Charles Dickens’ letters go on display for the first time

Charles Dickens’ letters go on display for the first time

“One of the best things about this collection of letters is that it shows Dickens writing in his 30s, 40s and 50s and the variety of subjects that occupied his mind,” says Charles Dickens Museum Curator Emily Dunbar.

“The letter complaining about the loss of the Sunday post is a great example of Dickens showing his own importance, his awareness of his great fame and position in society coming to light. He also mentions the sheer volume of letters going to and from his address, of which this new set is a small but entertaining fraction,” he adds.

Another of the letters was written to his friend Thomas Mitton in which he tells of his vacation in Lausanne, Switzerland, on August 5, 1846. There he describes the city as “wonderful though ugly.” It includes details of his stay, in particular a hike up the mountain and washing his face in snow, and comments on the local cuisine and how his children are passing the time.

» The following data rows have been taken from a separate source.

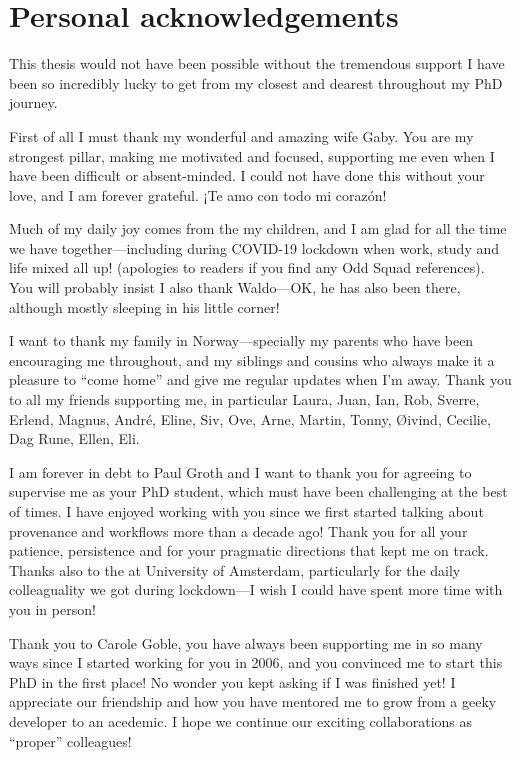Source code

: \label{ch11:acknowledgements}

\section{Personal acknowledgements}\label{personal-acknowledgements}

This thesis would not have been possible without the tremendous support I have been so incredibly lucky to get from my closest and dearest throughout my PhD journey.

First of all I must thank my wonderful and amazing wife Gaby. You are my strongest pillar, making me motivated and focused, supporting me even when I have been difficult or absent-minded. I could not have done this without your love, and I am forever grateful. ¡Te amo con todo mi corazón! 

Much of my daily joy comes from the my children,
and I am glad for all the time we have together---including during COVID-19 lockdown when work, study and life mixed all up! (apologies to readers if you find any Odd Squad references). You will probably insist I also thank Waldo---OK, he has also been there, although mostly sleeping in his little corner!

I want to thank my family in Norway---specially my parents who have been encouraging me throughout, and my siblings and cousins who always make it a pleasure to ``come home'' and give me regular updates when I'm away.  Thank you to all my friends supporting me, in particular Laura, Juan, Ian, Rob, Sverre, Erlend, Magnus, André, Eline, Siv, Ove, Arne, Martin, Tonny, Øivind, Cecilie, Dag Rune, Ellen, Eli.

I am forever in debt to Paul Groth and I want to thank you for agreeing to supervise me as your PhD student, which must have been challenging at the best of times. 
I have enjoyed working with you since we first started talking about provenance and workflows more than a decade ago! Thank you for all your patience, persistence and for your pragmatic directions that kept me on track. Thanks also to the  at University of Amsterdam, particularly for the daily colleaguality we got during lockdown---I wish I could have spent more time with you in person!

Thank you to Carole Goble, you have always been supporting me in so many ways since I started working for you in 2006, and you convinced me to start this PhD in the first place! No wonder you kept asking if I was finished yet! I appreciate our friendship and how you have mentored me to grow from a geeky developer to an acedemic. I hope we continue our exciting collaborations as ``proper'' colleagues!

“It is not a cheap place at all, more expensive than Genoa, and as expensive, I should say, as Paris. The most amazing circumstance to me is that bread, of all things in the world, is more expensive at the moment than it is in London! The meat is quite cheap and very good. … Vino Criollo is something between vinegar and pickled cucumbers, and when you taste it it makes you wink and cry,” she adds.

The letters are among more than 300 items acquired by the museum from an American collector in 2020, including personal belongings, portraits, sketches, posters and books, all minted by Dickens.

The collection, valued at £1.8 million, was acquired by the London museum with the help of the National Heritage Memorial Fund, the Art Fund, Friends of the National Libraries and the Dickens Fellowship, according to The Guardian.

Peter Orford, a professor of English literature at the University of Buckingham and a biographer of Dickens, described the author of “David Copperfield” as someone who “tried to be a man of the people”, championing social causes, however, like many modern celebrities, he was also “quite valuable with his privacy”.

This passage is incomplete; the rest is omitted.